Beach handball is one of the sports contested at the World Beach Games. Photo © Peter Muzslay | Dreamstime.com
The World Beach Games aren’t due to happen until next year but already, a past member of its governing body is calling for the event to be dropped from the calendar, characterizing it as a waste of time and money. The sad fact is, of course, he has a point.
According to Inside The Games, Richard Peterkin, a former member of the Association of National Olympic Committees (ANOC) which puts on the Games (he is also a former member of the IOC) has joined two other members, Neven Ilic (Pan-Am Sports President and IOC member) and Alfred Emmanuel (head of the Saint Lucia Olympic Committee) in calling for the World Beach Games to be put to rest.
Ilic, for his part, has called into question ANOC’s role in, and reason for, staging the event. Emmanuel went one step further, criticizing high-ranking ANOC officials for also holding positions of power within the IOC, saying there were cases of “management and shop stewards sleeping in the same bed.”
(Side note: Ouch).
Peterkin has posted a series of tweets on the matter, each more inflammatory than the last. In one, he notes, “We all know what caused this problem. We allowed ourselves to be hijacked by the personal ambitions and empire building of individuals and now need to get back to the collective responsibility and consensus of the NOCs of all continental associations.”
In other words, ANOC shouldn’t be putting on events; it should be working for the good of its members.
The World Beach Games have a history, and it’s not good. After multiple missteps leading up to the 2019 World Beach Games (including but not limited to date changes, downsizing and a last-minute change of venues from San Diego to Qatar) followed by a lower-than predicted turnout, it was back in June that ANOC announced Bali, Indonesia as its 2023 host city. Of course, that was the only city to bid.
According to Inside the Games, “Indonesia was confirmed as the only candidate for the 2023 World Beach Games at the ANOC General Assembly last year but could not be awarded the event as its National Anti-Doping Organization (NADO) had recently been declared non-compliant by the World Anti-Doping Agency (WADA). With the Indonesian NADO taken off WADA's non-compliance list in February, Indonesia was free to be awarded major events again, and an ANOC delegation visited the country to assess potential host locations.”
But the World Beach Games weren’t the only international multi-sport event to have problems. Not even close, in fact. Birmingham, Alabama was left with a more than $15.5 million deficit after staging the World Games, and most of that was owed to local vendors. Los Angeles also had difficulty when it agreed to host the World Urban Games, originally scheduled for September 2019. However, in March 2019, with less than six months to go, the event was pulled from L.A. and moved to Hungary. (That event was produced by the Global Association of International Sports Federations (GAISF) which will be dissolving in 2022). It was reported the 2023 version of the Games would be in Budapest but the website does not mention anything about it.

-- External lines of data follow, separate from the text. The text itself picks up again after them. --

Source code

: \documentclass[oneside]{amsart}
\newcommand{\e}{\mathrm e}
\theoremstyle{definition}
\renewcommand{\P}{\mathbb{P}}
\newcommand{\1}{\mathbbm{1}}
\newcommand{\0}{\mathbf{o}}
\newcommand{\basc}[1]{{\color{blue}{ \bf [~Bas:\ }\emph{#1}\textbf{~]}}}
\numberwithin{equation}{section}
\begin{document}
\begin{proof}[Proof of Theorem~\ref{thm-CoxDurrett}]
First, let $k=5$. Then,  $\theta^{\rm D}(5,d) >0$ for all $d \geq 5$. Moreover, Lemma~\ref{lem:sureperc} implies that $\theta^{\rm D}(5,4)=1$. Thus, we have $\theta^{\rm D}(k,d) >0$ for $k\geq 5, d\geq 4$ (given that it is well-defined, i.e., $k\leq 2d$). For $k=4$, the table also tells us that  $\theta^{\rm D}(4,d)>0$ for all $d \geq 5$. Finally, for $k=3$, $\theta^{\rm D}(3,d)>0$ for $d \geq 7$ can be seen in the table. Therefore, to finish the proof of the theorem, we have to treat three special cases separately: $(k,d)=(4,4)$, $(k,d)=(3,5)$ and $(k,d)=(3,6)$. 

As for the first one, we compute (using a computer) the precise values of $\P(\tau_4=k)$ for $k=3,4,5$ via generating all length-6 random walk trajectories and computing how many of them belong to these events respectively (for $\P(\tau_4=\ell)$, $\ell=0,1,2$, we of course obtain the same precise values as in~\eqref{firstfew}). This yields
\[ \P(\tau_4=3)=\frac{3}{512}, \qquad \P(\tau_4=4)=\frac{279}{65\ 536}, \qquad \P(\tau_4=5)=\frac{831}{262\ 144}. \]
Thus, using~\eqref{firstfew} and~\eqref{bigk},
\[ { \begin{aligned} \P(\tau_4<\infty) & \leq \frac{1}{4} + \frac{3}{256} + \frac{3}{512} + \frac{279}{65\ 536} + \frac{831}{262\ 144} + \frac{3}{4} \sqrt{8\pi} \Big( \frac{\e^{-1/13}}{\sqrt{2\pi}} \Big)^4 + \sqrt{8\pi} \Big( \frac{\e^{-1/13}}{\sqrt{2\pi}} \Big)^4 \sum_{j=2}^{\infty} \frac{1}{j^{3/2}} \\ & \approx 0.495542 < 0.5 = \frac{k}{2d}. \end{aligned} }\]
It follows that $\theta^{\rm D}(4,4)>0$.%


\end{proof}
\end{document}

Another GAISF event, the World Combat Games, is also fighting for survival. First held in 2010 in Beijing, the Games consisted of six Olympic and 10 non-Olympic sports, with a second edition held in St Petersburg and a third awarded to Lima for 2017. But then the infighting started and Lima withdrew as host. It took another five years until GAISF signed a contract for the World Combat Games to take place in 2023 – the year after GAISF itself was set to be dissolved. It will be hosted in the Kingdom of Saudi Arabia, Riyadh.
GAISF, by the way, has finally announced firm plans for dissolution and has noted that the Association of IOC Recognized International Sports Federations (ARISF) and Alliance of Independent recognized Members of Sport (AIMS) will be the beneficiaries of multi-sport games involving non-Olympic International Federations – meaning the World Combat Games, the World Urban Games and World Mind Games.
But that still leaves the fate of the World Beach Games – and the work of ANOC – to be determined. It may be that following the 2023 Games, if they take place, ANOC goes back to the business of working with its members and leaves event planning for others. Of course, it may keep trying to produce the event, despite a lack of interest in hosting and a shortage of funds to do so, perpetuating the problem.
At a time when even the Olympics are struggling to attract host cities (and many cities are conducting referendums to see if residents even want them; often, they do not), the time seems to be right for ANOC to reconsider its hosting. SDM will continue to follow this issue.